? Divorce


#1

Hello,

I am new to this site and have a question that would like an answer to. I married a man who I thought was straight and for the first five years of our marriage things were good except in our intimate life. I suspected an affair and did some investigating. What I found was not what I expected. He was looking to have a first time experience with a male. I confronted him with this information and he finally told me that he was indeed homosexual. We stayed together for three more years trying to work things out, but we were both miserable. We got a divorce.

My question is can this marriage be annulled by the church?


#2

I've looked online for an answer, but there isn't much that I could find. It sounds like you probably have grounds for an annulment, but you should talk to your priest to find out for sure.
This same situation happened to my mom with her first husband. He was a gay acoholic so they divorced, but she didn't get an annulment. Maybe she thought she couldn't get one, I don't know. She ended up leaving the Church entirely to marry my Dad. Being married to someone who turns out to be gay is such a heartbreaking situation. I'm really sorry you had to go through it.


#3

Thanks for your response - I appreciate the effort! :)


#4

Welcome to CAF, Andra! :wave:

No one here can answer this question for you definitively. I would recommend talking to your parish priest as the best first step. He will give you invaluable guidance and point you in the right direction. Eventually, you will need to get in touch with the Tribunal Office for your home diocese, or, alternately, the diocese you were originally married in (if the two are different, you can pick either one).

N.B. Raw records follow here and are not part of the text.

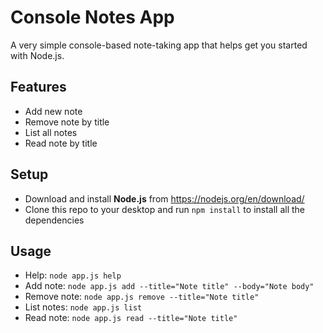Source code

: # Console Notes App

A very simple console-based note-taking app that helps get you started with Node.js.

## Features
- Add new note
- Remove note by title
- List all notes
- Read note by title

## Setup
- Download and install **Node.js** from https://nodejs.org/en/download/
- Clone this repo to your desktop and run `npm install` to install all the dependencies

## Usage
- Help: `node app.js help`
- Add note: `node app.js add --title="Note title" --body="Note body"`
- Remove note: `node app.js remove --title="Note title"`
- List notes: `node app.js list`
- Read note: `node app.js read --title="Note title"`

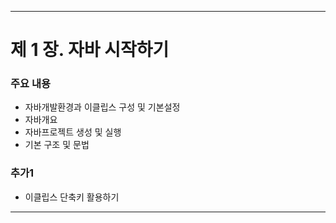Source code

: ------
# 제 1 장. 자바 시작하기

### 주요 내용
  * 자바개발환경과 이클립스 구성 및 기본설정
  * 자바개요
  * 자바프로젝트 생성 및 실행
  * 기본 구조 및 문법
  
### 추가1
  * 이클립스 단축키 활용하기
-----
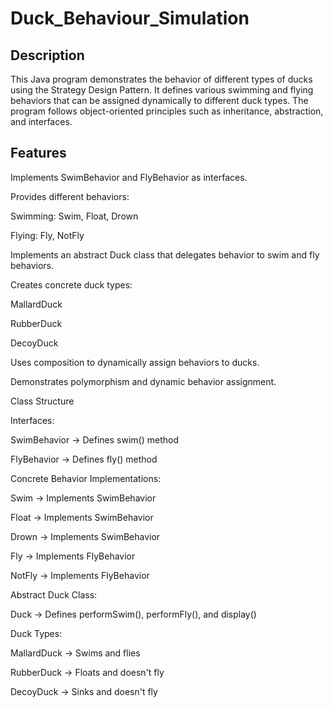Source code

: # Duck_Behaviour_Simulation

Description
-----------------------------------------------------------------------------------------------------------------------------------------------------------------------------------------------------------------------------------------------
This Java program demonstrates the behavior of different types of ducks using the Strategy Design Pattern. It defines various swimming and flying behaviors that can be assigned dynamically to different duck types. The program follows object-oriented principles such as inheritance, abstraction, and interfaces.

Features
-----------------------------------------------------------------------------------------------------------------------------------------------------------------------------------------------------------------------------------------------
Implements SwimBehavior and FlyBehavior as interfaces.<br/>

Provides different behaviors:<br/>

Swimming: Swim, Float, Drown<br/>

Flying: Fly, NotFly<br/>

Implements an abstract Duck class that delegates behavior to swim and fly behaviors.<br/>

Creates concrete duck types:<br/>

MallardDuck<br/>

RubberDuck<br/>

DecoyDuck<br/>

Uses composition to dynamically assign behaviors to ducks.<br/>

Demonstrates polymorphism and dynamic behavior assignment.<br/>

Class Structure<br/>

Interfaces:<br/>

SwimBehavior → Defines swim() method<br/>

FlyBehavior → Defines fly() method<br/>

Concrete Behavior Implementations:<br/>

Swim → Implements SwimBehavior<br/>

Float → Implements SwimBehavior<br/>

Drown → Implements SwimBehavior<br/>

Fly → Implements FlyBehavior<br/>

NotFly → Implements FlyBehavior<br/>

Abstract Duck Class:<br/>

Duck → Defines performSwim(), performFly(), and display()<br/>

Duck Types:<br/>

MallardDuck → Swims and flies<br/>

RubberDuck → Floats and doesn't fly<br/>

DecoyDuck → Sinks and doesn't fly<br/>
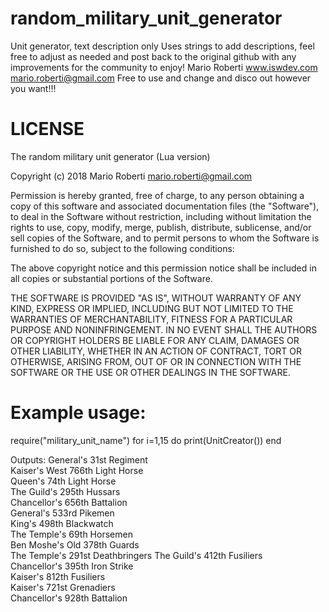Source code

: # random_military_unit_generator
Unit generator, text description only
Uses strings to add descriptions, feel
free to adjust as needed and post back 
to the original github with any improvements
for the community to enjoy!
Mario Roberti www.iswdev.com
mario.roberti@gmail.com
Free to use and change and disco out however you want!!!

# LICENSE
The random military unit generator (Lua version)

Copyright (c) 2018 Mario Roberti <mario.roberti@gmail.com>

Permission is hereby granted, free of charge, to any person obtaining a copy
of this software and associated documentation files (the "Software"), to deal
in the Software without restriction, including without limitation the rights
to use, copy, modify, merge, publish, distribute, sublicense, and/or sell
copies of the Software, and to permit persons to whom the Software is
furnished to do so, subject to the following conditions:

The above copyright notice and this permission notice shall be included in
all copies or substantial portions of the Software.

THE SOFTWARE IS PROVIDED "AS IS", WITHOUT WARRANTY OF ANY KIND, EXPRESS OR
IMPLIED, INCLUDING BUT NOT LIMITED TO THE WARRANTIES OF MERCHANTABILITY,
FITNESS FOR A PARTICULAR PURPOSE AND NONINFRINGEMENT. IN NO EVENT SHALL THE
AUTHORS OR COPYRIGHT HOLDERS BE LIABLE FOR ANY CLAIM, DAMAGES OR OTHER
LIABILITY, WHETHER IN AN ACTION OF CONTRACT, TORT OR OTHERWISE, ARISING FROM,
OUT OF OR IN CONNECTION WITH THE SOFTWARE OR THE USE OR OTHER DEALINGS IN
THE SOFTWARE.

# Example usage:
require("military_unit_name")
for i=1,15 do
    print(UnitCreator())
end

Outputs:
General's 31st Regiment          
Kaiser's West 766th Light Horse  
Queen's 74th Light Horse         
The Guild's 295th Hussars        
Chancellor's 656th Battalion     
General's 533rd Pikemen          
King's 498th Blackwatch          
The Temple's 69th Horsemen       
Ben Moshe's Old 378th Guards     
The Temple's 291st Deathbringers 
The Guild's 412th Fusiliers      
Chancellor's 395th Iron Strike   
Kaiser's 812th Fusiliers         
Kaiser's 721st Grenadiers        
Chancellor's 928th Battalion     
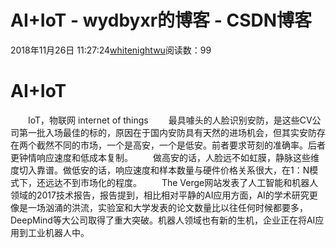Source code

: # AI+IoT - wydbyxr的博客 - CSDN博客
2018年11月26日 11:27:24[whitenightwu](https://me.csdn.net/wydbyxr)阅读数：99
# AI+IoT
  IoT，物联网 internet of things
  最具噱头的人脸识别安防，是这些CV公司第一批入场最佳的标的，原因在于国内安防具有天然的进场机会，但其实安防存在两个截然不同的市场，一个是高安，一个是低安。前者要求苛刻的准确率。后者更钟情响应速度和低成本复制。
  做高安的话，人脸远不如虹膜，静脉这些维度切入靠谱。做低安的话，响应速度和样本数量与硬件价格关系很大，在1：N模式下，还远达不到市场化的程度。
  The Verge网站发表了人工智能和机器人领域的2017技术报告，报告提到，相比相对平静的AI应用方面，AI的学术研究更像是一场汹涌的洪流，实验室和大学发表的论文数量比以往任何时候都要多，DeepMind等大公司取得了重大突破。机器人领域也有新的生机，企业正在将AI应用到工业机器人中。
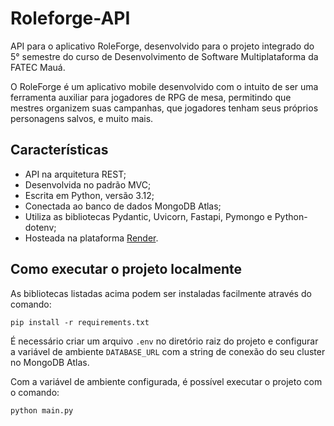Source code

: # Roleforge-API

API para o aplicativo RoleForge, desenvolvido para o projeto integrado do 5° semestre do curso de Desenvolvimento 
de Software Multiplataforma da FATEC Mauá.

O RoleForge é um aplicativo mobile desenvolvido com o intuito de ser uma ferramenta auxiliar para jogadores de RPG de 
mesa, permitindo que mestres organizem suas campanhas, que jogadores tenham seus próprios personagens salvos, e muito 
mais.

## Características

* API na arquitetura REST;
* Desenvolvida no padrão MVC;
* Escrita em Python, versão 3.12;
* Conectada ao banco de dados MongoDB Atlas;
* Utiliza as bibliotecas Pydantic, Uvicorn, Fastapi, Pymongo e Python-dotenv;
* Hosteada na plataforma [Render](https://render.com).

## Como executar o projeto localmente
As bibliotecas listadas acima podem ser instaladas facilmente através do comando:

`pip install -r requirements.txt`

É necessário criar um arquivo `.env` no diretório raiz do projeto e configurar a variável de ambiente `DATABASE_URL` 
com a string de conexão do seu cluster no MongoDB Atlas.

Com a variável de ambiente configurada, é possível executar o projeto com o comando:

`python main.py`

"Annulment" is the popular term, but the more technical term is "declaration of nullity". Basically, the Church investigates to determine whether or not a valid marriage took place at the start. Thus, they will ask you questions and will ask for witnesses who can give them a picture of what was going on at the time of the wedding. Your ex will be given the chance to give his perspective, but, if he does not respond, the process can go on without his input.

From what you have described, there could exist grounds for a declaration of nullity, but it's something that needs to be investigated by the proper Church authorities. I would encourage you to pursue this. I know many who have found great healing through the process. Of course, prayer is key as well as an openness to accept whatever decision is handed down by the Tribunal Office.

I will keep you in my prayers!


#5

It is really hard to say if you will get it or won't - and no one should tell you that. The place to start is with your parish priest - In a large parish - you may have a deacon that is specially trained in handling these. I wish you the best of luck in this and God bless you. Please let us know how it turns out.


#6

[quote="Andra, post:1, topic:209171"]
Hello,

I am new to this site and have a question that would like an answer to. I married a man who I thought was straight and for the first five years of our marriage things were good except in our intimate life. I suspected an affair and did some investigating. What I found was not what I expected. He was looking to have a first time experience with a male. I confronted him with this information and he finally told me that he was indeed homosexual. We stayed together for three more years trying to work things out, but we were both miserable. We got a divorce.

My question is can this marriage be annulled by the church?

[/quote]

I would definitely talk to my parish priest, if I were you.

There are two main reasons why declarations of annulment are granted:

  1. A defect in the free-will consent on the part of either party. Both must know what the Sacrament is and be willing to fulfill its obligations. Some examples that would apply here: She was pregnant and they felt "pressured" to get married in some way. Or maybe a daughter couldn't stand living with her parents any longer and jumped at the first man that came along. There are many examples, but the bottom line is that one or both parties really didn't make a mature, informed, unimpeded decision.

  2. The inability of either/both parties to live a Sacramental marriage. Examples: Either didn't want to have children (slam dunk!). He was an alcoholic. She was a drug addict. Either were really too immature to make this sort of commitment.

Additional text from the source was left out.